DIGITAL FUTURE: The Personal Computer Explosion--Why It's Happening and What It Means

By

Pub Date: Feb. 27th, 1984
Publisher: Morrow

To buy or not to buy: the question is not so much a practical one, as it is philosophical. Case's interesting look at computers today and tomorrow turns on their social utility and cultural impact. He sets the stage with the usual background history, a brief review from Babbage to Wozniak (Apple) via von Neumann et al., taking care to detail what makes a computer something more than a lightning calculator. He also deals with software, providing a fresh look at that history with its evolving languages (FORTRAN, COBOL), and proceeding with a stop at video games to today's growing assortment of disks and cartridges designed to fit specific computers, or increasingly, to be ""IBM compatible."" Case, editor of Inc. magazine, is very much on target as he discusses the present bewilderment inside the industry, as well as among consumers: the lack of standardization, the rise and fall of companies, the uncertainty as to where the field is going.
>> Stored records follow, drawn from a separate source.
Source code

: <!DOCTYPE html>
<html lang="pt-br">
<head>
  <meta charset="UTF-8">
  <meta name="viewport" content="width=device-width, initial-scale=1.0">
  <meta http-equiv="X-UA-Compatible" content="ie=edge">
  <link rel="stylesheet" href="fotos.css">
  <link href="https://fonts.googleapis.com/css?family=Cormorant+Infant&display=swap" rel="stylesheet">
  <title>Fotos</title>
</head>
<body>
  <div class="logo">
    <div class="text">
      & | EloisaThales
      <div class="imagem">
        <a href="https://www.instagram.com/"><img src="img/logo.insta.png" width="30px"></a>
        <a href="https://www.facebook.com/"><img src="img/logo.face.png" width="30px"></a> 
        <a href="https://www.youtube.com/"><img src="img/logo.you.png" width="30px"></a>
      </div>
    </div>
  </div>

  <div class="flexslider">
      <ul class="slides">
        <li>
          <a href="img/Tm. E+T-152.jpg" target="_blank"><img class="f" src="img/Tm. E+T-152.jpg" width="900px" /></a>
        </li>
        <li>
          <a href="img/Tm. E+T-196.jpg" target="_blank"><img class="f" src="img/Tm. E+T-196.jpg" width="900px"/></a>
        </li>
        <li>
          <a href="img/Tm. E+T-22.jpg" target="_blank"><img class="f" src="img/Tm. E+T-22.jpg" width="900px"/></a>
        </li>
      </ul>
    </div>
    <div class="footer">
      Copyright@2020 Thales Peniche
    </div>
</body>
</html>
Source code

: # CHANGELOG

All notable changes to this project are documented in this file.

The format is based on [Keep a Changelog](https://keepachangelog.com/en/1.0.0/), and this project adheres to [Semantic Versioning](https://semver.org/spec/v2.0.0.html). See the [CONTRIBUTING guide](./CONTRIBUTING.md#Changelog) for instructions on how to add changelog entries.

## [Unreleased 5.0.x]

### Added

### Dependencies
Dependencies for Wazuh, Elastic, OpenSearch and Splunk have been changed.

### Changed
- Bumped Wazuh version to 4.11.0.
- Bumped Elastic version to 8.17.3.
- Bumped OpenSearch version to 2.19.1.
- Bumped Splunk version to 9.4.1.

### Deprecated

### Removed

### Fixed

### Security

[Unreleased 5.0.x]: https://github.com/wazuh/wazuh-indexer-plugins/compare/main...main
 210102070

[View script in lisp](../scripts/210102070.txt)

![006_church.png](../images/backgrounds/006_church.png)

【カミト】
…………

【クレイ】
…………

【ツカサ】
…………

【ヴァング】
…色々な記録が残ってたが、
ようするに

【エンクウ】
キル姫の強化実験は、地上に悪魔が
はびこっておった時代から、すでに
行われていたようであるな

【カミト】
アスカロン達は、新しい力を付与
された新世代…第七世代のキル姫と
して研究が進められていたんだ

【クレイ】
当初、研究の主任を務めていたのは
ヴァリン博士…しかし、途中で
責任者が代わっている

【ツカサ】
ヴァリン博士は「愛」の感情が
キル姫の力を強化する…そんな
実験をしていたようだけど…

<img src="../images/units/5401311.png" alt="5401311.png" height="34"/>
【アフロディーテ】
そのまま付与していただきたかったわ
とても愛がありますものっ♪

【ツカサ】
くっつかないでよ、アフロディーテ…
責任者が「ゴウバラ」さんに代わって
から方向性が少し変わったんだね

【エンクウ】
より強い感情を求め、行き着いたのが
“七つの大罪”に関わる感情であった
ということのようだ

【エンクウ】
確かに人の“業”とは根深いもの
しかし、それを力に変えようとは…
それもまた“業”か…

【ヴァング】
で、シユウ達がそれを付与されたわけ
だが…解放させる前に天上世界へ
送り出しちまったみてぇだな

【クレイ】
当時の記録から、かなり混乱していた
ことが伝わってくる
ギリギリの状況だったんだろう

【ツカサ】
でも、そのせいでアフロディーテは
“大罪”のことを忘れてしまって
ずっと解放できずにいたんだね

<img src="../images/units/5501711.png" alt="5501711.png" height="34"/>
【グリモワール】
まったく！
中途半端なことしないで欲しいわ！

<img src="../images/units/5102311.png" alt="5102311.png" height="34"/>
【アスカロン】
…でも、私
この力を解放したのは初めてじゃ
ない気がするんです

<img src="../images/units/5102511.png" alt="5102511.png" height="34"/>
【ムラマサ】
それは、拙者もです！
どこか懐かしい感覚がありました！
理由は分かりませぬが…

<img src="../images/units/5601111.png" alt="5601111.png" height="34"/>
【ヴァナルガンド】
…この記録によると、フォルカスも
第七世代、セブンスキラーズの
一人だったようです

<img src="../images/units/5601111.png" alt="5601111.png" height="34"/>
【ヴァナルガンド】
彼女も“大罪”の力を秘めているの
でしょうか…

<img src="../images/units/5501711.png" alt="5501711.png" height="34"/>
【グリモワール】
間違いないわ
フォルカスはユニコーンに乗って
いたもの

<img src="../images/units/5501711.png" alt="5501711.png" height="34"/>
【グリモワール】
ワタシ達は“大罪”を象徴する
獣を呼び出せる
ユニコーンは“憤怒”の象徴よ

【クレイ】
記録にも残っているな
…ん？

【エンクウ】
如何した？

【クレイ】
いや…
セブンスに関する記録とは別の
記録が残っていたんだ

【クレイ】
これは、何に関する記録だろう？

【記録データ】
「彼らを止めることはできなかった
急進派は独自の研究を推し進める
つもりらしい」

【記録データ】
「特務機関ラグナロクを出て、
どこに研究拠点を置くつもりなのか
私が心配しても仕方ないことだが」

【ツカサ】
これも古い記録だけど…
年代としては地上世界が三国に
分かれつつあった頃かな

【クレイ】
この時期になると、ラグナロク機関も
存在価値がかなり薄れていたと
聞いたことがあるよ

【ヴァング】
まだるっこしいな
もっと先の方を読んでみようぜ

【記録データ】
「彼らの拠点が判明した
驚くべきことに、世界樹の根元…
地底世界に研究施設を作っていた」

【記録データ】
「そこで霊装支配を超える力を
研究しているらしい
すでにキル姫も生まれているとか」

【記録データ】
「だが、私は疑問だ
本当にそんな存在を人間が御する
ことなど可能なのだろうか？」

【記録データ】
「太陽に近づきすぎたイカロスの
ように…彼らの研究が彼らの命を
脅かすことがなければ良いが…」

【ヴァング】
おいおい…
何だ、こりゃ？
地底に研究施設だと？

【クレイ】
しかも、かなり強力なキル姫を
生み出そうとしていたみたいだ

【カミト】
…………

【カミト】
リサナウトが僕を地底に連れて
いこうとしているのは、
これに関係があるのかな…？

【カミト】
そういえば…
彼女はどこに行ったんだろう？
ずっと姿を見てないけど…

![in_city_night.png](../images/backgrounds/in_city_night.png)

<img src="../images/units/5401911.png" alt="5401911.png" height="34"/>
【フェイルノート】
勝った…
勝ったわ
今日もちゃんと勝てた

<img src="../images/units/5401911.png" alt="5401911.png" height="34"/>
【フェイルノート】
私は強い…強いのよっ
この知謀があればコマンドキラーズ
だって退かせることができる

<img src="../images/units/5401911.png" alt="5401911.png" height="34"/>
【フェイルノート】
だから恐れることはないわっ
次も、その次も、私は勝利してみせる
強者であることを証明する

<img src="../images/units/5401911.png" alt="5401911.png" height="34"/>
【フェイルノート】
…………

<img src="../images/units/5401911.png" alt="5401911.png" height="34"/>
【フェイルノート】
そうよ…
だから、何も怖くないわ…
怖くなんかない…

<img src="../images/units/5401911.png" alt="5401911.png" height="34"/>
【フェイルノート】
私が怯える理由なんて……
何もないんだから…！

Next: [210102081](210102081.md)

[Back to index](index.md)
Opportunities for bright Harvard MBAs abound, however, and Case provides a particularly long and interesting study of ""Spinnaker,"" a Cambridge-based software firm that decided to come up with really imaginative educational software and soared from nothing to millions in its first year. Where will it all end? In the book's final part, Case tells some intriguing cautionary tales from the history of technology, singling out the telephone, the automobile, and the light bulb for study. The telephone may provide the closest parallel. When Bell demonstrated his invention it was clearly a product ahead of its time. People had no idea why one would want to have devices that would enable conversations over long distances. (Telegraphy was an advanced art and even homes were being fitted with automatic telegraphy devices.) Now, the thought goes, we have personal computers but we really haven't figured out what to do with them. Will they go the way of CB radios? Case thinks not, given their growing impact in business and industry. He's willing to bet that the future lies in telecommunications: the hook-up of your personal computer with networks and systems that supply the databases that can provide knowledge, entertainment, and multiple conveniences. Worthwhile for its case histories and technology perspective, this addition to the computer library has the virtue of avoiding the extremes of computer doom-saying or millennialism.